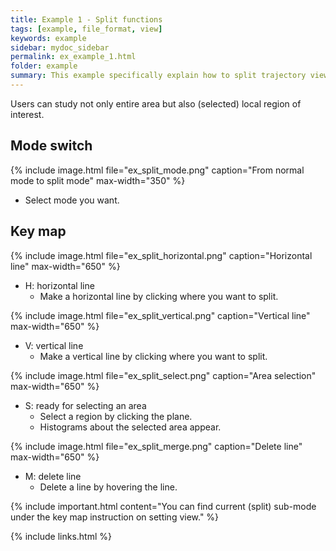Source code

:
```yaml
---
title: Example 1 - Split functions
tags: [example, file_format, view]
keywords: example
sidebar: mydoc_sidebar
permalink: ex_example_1.html
folder: example
summary: This example specifically explain how to split trajectory view in a proper way.
---
```


Users can study not only entire area but also (selected) local region of interest. 

## Mode switch

{% include image.html file="ex_split_mode.png" caption="From normal mode to split mode" max-width="350" %}

* Select mode you want.

## Key map

{% include image.html file="ex_split_horizontal.png" caption="Horizontal line" max-width="650" %}

* H: horizontal line
  - Make a horizontal line by clicking where you want to split. 

{% include image.html file="ex_split_vertical.png" caption="Vertical line" max-width="650" %}

* V: vertical line
    - Make a vertical line by clicking where you want to split.

{% include image.html file="ex_split_select.png" caption="Area selection" max-width="650" %}

* S: ready for selecting an area
    - Select a region by clicking the plane.
    - Histograms about the selected area appear.

{% include image.html file="ex_split_merge.png" caption="Delete line" max-width="650" %}

* M: delete line
    - Delete a line by hovering the line.

{% include important.html content="You can find current (split) sub-mode under the key map instruction on setting view." %}

{% include links.html %}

- - -

▶ What to produce: Lines of the listing above that contain the word "want" must all be copied.

▶ Answer for the task:
* Select mode you want.
  - Make a horizontal line by clicking where you want to split. 
    - Make a vertical line by clicking where you want to split.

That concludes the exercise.